This article was published as a part of the Data Science Blogathon.
“Apache Airflow is the most widely-adopted, open-source workflow management platform for data engineering pipelines. It started at Airbnb in October 2014 as a solution to manage the company’s increasingly complex workflows. Most organizations today with complex data pipelines to be managed leverage Apache Airflow to schedule, sequence, monitor the workflows.”
It helps you to determine and define aspects like:-
So, where does a workflow management system fit? And how do you know you need to use it? Let’s say you are working for the IT division of a health care organization, and you need to run some analytics on patient records that you receive from a vendor hospital. You have developed that awesome Apache Spark-based application, which is working like a charm. You need that application run daily against the data that comes in from the hospital.

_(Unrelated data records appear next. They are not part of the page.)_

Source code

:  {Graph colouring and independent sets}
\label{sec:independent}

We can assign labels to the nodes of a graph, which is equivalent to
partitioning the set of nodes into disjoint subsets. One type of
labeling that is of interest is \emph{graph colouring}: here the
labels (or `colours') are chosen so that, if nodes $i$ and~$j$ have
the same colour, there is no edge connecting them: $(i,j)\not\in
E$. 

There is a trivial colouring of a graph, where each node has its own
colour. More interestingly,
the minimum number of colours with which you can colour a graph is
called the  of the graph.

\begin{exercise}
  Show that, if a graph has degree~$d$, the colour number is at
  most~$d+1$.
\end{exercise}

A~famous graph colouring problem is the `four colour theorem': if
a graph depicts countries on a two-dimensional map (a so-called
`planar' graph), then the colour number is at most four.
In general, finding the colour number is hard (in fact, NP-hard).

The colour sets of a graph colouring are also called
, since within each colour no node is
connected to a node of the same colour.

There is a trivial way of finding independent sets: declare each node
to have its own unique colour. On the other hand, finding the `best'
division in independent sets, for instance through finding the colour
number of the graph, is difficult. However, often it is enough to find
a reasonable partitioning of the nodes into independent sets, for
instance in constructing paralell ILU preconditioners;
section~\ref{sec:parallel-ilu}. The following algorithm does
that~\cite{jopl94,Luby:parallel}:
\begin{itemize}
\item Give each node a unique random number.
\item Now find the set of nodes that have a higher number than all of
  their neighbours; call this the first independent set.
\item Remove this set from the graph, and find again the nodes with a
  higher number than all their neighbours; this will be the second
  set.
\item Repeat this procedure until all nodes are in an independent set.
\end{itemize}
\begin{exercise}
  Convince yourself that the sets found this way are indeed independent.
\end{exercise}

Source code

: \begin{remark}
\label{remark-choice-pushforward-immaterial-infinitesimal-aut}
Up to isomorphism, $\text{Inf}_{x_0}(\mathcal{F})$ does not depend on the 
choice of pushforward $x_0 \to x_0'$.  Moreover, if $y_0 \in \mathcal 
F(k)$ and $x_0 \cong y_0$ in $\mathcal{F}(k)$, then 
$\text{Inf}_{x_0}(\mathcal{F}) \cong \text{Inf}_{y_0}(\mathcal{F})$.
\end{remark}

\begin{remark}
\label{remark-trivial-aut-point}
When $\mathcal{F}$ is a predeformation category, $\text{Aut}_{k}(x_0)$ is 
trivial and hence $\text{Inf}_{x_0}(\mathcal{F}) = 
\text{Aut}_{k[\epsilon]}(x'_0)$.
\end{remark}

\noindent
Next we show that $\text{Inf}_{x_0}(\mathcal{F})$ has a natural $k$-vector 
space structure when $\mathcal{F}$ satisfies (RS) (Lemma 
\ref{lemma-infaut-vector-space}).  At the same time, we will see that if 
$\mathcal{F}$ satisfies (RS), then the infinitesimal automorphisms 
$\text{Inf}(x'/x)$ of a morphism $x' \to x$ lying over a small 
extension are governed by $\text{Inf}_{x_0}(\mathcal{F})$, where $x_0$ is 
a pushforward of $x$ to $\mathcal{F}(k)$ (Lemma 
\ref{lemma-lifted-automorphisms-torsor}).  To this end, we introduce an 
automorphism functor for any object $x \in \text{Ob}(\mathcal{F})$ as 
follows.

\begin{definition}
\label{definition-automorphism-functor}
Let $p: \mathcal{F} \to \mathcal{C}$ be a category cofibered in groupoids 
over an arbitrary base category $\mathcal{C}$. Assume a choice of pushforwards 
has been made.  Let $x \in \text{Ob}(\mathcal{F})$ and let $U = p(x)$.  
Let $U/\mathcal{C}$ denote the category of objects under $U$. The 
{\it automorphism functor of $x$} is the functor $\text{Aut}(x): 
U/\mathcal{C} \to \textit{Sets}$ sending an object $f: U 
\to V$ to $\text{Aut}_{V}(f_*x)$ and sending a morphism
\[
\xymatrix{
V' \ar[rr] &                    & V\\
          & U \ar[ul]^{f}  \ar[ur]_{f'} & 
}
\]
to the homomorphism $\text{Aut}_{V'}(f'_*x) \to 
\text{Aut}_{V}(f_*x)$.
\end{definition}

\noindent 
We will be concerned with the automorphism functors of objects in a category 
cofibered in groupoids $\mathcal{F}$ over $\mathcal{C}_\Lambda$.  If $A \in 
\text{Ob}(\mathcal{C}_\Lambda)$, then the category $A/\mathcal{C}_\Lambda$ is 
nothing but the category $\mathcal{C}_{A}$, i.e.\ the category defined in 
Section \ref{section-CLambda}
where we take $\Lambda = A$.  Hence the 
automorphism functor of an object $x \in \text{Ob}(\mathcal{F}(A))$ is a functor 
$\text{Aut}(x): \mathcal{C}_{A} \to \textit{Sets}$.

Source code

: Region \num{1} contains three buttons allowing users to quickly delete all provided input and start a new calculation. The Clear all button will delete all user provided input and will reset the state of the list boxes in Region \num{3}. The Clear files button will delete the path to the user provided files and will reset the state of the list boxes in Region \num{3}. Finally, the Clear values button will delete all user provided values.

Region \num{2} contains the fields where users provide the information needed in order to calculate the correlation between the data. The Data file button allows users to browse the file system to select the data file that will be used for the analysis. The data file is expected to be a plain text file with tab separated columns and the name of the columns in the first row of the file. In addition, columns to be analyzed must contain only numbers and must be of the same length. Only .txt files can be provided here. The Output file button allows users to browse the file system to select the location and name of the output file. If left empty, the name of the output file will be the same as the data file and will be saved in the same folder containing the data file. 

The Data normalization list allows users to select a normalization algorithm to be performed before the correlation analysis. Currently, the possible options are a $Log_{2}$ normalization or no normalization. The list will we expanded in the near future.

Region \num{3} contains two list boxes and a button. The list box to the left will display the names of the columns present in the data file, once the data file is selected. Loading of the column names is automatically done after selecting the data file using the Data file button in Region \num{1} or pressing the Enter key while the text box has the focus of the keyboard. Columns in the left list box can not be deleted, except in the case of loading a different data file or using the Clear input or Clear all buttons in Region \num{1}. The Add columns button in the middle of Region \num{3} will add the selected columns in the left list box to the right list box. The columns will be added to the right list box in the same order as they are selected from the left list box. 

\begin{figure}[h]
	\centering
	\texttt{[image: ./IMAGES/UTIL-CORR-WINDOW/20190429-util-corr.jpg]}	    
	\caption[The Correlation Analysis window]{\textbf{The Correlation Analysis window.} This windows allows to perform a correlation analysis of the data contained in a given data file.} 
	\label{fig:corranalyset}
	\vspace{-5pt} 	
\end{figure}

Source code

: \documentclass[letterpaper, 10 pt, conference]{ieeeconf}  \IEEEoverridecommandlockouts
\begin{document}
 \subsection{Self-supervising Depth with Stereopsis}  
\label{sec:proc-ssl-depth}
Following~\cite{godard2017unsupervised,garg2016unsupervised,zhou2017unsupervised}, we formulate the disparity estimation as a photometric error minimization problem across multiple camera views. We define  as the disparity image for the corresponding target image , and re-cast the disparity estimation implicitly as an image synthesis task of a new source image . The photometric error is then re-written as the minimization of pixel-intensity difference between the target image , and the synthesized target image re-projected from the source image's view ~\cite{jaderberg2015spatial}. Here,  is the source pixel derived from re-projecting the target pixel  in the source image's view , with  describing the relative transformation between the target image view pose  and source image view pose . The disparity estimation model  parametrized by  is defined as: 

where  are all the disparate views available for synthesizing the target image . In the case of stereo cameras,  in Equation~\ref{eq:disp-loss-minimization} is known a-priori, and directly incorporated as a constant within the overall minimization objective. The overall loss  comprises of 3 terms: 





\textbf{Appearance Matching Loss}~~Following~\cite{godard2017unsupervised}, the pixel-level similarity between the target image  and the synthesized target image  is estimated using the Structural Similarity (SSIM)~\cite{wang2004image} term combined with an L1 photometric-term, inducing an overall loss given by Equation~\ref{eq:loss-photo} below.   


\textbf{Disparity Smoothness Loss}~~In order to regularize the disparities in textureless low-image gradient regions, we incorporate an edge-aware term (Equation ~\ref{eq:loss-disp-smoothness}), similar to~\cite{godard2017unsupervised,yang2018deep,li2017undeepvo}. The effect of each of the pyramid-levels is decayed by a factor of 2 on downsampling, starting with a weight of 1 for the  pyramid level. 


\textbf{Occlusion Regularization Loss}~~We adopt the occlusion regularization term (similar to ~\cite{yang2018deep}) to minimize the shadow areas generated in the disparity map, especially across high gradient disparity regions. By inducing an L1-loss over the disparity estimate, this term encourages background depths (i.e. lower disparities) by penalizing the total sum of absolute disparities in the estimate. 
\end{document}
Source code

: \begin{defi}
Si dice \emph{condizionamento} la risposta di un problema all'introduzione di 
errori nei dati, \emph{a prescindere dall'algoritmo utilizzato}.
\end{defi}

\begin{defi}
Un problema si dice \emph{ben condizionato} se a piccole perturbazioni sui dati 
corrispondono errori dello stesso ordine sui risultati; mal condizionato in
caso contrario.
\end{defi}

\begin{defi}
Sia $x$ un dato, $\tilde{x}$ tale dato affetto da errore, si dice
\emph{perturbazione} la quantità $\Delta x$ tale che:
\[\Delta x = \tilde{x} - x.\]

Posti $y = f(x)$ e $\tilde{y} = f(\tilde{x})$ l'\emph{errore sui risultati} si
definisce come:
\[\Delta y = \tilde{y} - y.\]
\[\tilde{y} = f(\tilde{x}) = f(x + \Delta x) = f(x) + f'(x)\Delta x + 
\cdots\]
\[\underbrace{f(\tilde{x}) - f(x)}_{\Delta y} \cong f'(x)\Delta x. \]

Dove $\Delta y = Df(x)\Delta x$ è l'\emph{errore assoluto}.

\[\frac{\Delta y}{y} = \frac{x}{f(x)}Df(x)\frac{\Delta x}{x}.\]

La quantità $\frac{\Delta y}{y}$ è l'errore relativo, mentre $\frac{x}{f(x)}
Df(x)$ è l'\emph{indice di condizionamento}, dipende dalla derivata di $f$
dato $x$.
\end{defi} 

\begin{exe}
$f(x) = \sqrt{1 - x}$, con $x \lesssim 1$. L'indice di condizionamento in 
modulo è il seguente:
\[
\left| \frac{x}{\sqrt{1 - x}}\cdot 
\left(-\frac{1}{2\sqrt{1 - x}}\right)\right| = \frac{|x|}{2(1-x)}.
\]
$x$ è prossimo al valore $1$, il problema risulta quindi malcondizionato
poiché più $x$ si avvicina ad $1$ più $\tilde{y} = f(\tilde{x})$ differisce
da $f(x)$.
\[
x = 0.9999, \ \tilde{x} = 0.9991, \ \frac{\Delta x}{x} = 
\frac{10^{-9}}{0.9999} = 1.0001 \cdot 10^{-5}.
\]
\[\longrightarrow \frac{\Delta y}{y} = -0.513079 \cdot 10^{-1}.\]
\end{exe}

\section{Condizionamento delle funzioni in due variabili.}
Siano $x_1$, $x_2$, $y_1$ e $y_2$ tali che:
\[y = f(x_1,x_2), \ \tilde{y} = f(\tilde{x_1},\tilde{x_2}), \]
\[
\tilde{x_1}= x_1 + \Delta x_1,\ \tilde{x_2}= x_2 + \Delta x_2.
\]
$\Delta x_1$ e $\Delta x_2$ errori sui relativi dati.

A further requirement is that the output of that analysis needs to be pushed as input to a time-critical downstream application which determines the composition and quantity of factory production units for a test medicine for that day.
Initially, a simple cron job or a Jenkins-based job might suffice until things get bigger. Let’s say two more upstream hospitals get added to the fray. One pushes data to an S3 bucket; another gives a REST API-based interface from which you need to fetch data, and yet another in-house system dumps data to a database. You need to now run your analytics application against the data from all these upstream systems before running the downstream app. This is where the beauty of Airflow comes into play.
Airflow as a mainstream DevOps tool has been widely adopted since it was launched eight years ago to orchestrate BigData and ETL pipelines. As your systems and processes become bigger, managing the scalability and monitoring using custom scripts or cron-based solutions becomes difficult—this is where it fits in.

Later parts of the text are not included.